At account opening, the institution collects identifying information and may verify it through documents, databases, nondocumentary methods, or a combination of both. The exact process varies by product and provider, but the objective is similar across contexts: determine that the customer is real, that the identity information is credible, and that the relationship does not present unexplained risk.

KYC does not necessarily stop after onboarding. In many institutions, customer information may be reviewed or updated over time, especially if the activity pattern changes or additional risk signals appear. In that sense, KYC is a starting gate and also part of ongoing customer due diligence.

KYC Versus AML

KYC and AML are closely related but not interchangeable. KYC is about the customer. AML is about the wider framework used to manage illicit-finance risk. A firm can use KYC information as one input into transaction monitoring, suspicious-activity review, sanctions screening, and other AML processes.

The relationship is easiest to understand this way: KYC helps a firm know who is using the account, while AML helps the firm evaluate whether the account activity raises broader compliance concerns.

KYC step

Purpose

Collect identifying information

Establish the customer's basic identity

Verify identity

Check that the person or entity is real and credible

Understand account purpose

Build a risk profile for expected activity

Refresh information when needed

Keep the relationship current if risk or circumstances change

How KYC Affects Account Access

From the consumer side, KYC affects how quickly accounts can be opened, funded, and used. If a platform cannot verify identity or reconcile account information, access may be delayed or restricted. This can be frustrating, but it is part of how institutions try to reduce fraud, identity theft, and misuse of financial services.

KYC also helps explain why the same person may be asked for different materials by different providers. Requirements can vary depending on product type, jurisdiction, transaction risk, and the institution's internal controls.

How KYC Shapes Firm-Side Compliance

For financial institutions, weak KYC can create real compliance and loss risk. A poor onboarding process can let in fraudulent users, create sanctions or AML exposure, and make later transaction monitoring much harder. This is one reason firms often layer document checks, database validation, selfie or liveness tools, or beneficial-ownership review into higher-risk workflows.

KYC is especially important in digital-first environments where there is little or no face-to-face contact. The easier it is to open an account remotely, the more important the verification design becomes.

Common Misunderstandings

KYC is not only about asking for an ID. It is a risk-based process for identifying the customer and understanding the relationship well enough to operate the account responsibly. It is also not unique to banking. Brokerages, payment firms, and many crypto platforms use KYC procedures because the underlying compliance logic extends across financial services.
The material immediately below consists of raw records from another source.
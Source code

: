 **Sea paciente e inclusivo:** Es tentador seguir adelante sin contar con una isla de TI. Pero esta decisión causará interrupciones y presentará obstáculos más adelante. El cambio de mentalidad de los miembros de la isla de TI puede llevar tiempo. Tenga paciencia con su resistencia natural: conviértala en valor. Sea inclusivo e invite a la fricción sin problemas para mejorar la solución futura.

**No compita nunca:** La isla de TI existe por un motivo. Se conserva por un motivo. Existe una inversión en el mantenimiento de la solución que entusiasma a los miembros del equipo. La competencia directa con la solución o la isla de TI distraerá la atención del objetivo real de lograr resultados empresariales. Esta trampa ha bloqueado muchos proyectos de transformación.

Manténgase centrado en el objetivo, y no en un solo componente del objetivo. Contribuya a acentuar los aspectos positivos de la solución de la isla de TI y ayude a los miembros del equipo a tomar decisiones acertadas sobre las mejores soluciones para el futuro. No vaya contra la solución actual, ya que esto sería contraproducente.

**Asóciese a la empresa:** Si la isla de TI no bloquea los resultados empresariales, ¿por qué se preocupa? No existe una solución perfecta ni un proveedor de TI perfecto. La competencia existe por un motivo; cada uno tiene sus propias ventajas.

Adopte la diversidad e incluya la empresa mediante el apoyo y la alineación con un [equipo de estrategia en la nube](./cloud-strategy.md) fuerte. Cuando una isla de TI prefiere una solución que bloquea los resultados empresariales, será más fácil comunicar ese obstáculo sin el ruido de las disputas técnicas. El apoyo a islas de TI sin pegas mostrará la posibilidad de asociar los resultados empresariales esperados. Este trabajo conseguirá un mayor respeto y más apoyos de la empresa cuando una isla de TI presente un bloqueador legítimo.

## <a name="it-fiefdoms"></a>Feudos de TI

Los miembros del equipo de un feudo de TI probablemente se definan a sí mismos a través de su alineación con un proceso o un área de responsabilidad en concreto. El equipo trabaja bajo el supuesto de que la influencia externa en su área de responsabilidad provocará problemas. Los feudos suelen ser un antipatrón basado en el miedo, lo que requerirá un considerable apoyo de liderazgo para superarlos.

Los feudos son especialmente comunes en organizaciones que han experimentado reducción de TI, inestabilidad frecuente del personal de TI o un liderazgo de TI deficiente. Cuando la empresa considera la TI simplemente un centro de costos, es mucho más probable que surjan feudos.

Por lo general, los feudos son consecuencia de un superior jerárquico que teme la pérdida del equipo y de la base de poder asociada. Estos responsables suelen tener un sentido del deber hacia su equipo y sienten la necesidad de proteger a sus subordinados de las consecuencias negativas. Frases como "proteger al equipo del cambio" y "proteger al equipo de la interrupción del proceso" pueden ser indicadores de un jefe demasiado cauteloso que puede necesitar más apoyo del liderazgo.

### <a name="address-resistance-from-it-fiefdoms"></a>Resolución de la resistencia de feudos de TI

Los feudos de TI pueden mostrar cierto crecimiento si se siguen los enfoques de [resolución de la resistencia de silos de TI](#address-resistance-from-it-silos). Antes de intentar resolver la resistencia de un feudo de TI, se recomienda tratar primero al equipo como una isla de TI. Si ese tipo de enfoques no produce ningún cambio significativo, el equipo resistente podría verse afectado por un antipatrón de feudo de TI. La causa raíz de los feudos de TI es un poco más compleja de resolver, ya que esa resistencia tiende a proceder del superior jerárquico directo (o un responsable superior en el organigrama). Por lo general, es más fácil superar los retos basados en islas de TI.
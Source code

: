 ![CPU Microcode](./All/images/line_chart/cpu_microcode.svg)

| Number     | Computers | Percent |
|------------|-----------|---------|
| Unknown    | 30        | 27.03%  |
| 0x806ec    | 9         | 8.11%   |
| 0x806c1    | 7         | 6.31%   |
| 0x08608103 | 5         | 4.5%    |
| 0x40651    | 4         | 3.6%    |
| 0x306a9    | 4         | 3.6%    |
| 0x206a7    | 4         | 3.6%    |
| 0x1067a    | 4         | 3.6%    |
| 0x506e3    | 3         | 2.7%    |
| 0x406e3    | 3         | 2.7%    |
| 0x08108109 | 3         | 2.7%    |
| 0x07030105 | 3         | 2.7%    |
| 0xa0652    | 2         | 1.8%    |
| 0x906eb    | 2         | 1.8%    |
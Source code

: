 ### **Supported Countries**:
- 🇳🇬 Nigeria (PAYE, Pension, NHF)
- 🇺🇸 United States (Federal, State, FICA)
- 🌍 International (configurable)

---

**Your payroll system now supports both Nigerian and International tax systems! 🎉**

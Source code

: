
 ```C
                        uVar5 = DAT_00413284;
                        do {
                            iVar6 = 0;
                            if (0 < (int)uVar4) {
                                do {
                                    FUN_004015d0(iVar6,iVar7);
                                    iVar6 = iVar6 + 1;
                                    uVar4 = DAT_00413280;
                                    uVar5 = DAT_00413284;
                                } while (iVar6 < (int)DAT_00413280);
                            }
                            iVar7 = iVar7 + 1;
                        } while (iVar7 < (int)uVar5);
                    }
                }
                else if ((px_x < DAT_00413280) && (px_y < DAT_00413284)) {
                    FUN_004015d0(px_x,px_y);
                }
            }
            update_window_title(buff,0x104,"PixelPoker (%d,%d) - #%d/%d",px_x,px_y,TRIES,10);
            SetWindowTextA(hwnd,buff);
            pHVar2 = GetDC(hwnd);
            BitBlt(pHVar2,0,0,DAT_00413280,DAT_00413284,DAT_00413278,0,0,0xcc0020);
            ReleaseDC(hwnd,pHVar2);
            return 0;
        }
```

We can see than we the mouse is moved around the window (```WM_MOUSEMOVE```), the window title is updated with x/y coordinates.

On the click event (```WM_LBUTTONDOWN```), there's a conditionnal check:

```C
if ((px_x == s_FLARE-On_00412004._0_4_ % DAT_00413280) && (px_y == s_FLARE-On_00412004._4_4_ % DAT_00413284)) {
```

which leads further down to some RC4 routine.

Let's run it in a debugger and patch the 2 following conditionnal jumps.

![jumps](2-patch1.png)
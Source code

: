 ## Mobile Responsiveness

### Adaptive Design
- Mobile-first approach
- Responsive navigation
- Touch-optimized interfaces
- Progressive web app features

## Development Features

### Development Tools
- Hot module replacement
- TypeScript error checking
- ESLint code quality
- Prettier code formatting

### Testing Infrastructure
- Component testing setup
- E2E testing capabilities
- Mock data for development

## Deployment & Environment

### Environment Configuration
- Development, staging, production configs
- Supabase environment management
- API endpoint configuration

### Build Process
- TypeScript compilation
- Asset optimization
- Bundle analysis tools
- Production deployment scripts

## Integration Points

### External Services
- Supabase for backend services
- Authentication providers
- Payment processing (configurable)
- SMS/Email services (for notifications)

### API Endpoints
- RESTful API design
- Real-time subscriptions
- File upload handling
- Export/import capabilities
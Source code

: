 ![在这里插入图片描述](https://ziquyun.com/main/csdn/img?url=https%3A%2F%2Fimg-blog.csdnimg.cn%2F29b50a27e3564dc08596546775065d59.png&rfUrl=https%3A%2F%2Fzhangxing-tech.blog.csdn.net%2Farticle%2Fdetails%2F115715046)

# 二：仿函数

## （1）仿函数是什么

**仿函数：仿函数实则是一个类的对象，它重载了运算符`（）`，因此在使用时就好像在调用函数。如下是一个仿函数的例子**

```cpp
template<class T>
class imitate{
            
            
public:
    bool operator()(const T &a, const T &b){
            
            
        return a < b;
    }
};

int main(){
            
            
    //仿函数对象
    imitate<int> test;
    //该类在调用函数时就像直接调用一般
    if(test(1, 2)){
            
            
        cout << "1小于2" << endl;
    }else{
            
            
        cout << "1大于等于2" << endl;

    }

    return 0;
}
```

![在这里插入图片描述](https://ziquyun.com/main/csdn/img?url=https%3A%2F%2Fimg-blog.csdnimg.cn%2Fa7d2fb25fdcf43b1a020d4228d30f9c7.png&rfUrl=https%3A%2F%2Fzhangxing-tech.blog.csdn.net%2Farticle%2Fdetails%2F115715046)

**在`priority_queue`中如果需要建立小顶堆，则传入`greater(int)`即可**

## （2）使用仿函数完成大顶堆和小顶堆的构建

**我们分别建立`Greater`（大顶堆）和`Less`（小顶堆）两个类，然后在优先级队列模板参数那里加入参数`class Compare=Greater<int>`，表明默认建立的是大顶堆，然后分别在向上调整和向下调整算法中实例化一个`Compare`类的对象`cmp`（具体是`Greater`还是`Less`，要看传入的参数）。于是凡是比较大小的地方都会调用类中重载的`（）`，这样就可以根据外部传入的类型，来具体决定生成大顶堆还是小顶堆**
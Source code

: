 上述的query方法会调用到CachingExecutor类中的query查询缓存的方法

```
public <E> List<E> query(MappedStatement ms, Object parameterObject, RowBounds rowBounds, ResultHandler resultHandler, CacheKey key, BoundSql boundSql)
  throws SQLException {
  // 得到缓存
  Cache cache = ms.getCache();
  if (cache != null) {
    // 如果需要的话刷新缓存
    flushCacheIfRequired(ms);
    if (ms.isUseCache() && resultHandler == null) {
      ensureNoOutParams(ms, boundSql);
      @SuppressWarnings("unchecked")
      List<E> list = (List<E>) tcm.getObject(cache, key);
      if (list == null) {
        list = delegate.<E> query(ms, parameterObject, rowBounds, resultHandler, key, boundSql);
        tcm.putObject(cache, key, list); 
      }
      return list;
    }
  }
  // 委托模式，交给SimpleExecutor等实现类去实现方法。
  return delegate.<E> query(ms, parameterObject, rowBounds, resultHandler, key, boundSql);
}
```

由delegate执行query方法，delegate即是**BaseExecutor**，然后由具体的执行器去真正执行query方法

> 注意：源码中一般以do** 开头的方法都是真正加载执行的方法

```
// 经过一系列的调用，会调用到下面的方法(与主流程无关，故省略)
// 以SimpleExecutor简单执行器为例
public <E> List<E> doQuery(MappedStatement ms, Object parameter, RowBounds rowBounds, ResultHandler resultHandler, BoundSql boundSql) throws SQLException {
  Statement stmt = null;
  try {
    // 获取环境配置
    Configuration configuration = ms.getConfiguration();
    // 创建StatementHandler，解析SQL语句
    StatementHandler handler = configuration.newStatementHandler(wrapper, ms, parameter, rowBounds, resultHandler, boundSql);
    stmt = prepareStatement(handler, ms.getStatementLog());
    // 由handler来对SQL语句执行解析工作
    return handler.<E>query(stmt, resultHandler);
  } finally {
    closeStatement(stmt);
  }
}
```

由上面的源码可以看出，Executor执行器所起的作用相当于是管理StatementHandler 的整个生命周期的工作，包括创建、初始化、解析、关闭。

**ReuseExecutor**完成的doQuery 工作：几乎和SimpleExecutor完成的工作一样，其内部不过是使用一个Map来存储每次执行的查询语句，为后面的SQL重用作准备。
At the same time, KYC does not mean every customer gets the same level of review. Higher-risk products and customers often receive more scrutiny than lower-risk ones.

The Bottom Line

Know Your Customer, or KYC, refers to the identity-verification and customer-understanding procedures financial firms use when opening and monitoring accounts. It matters because it helps institutions reduce fraud and compliance risk while supporting the broader AML framework that governs modern financial onboarding and account monitoring.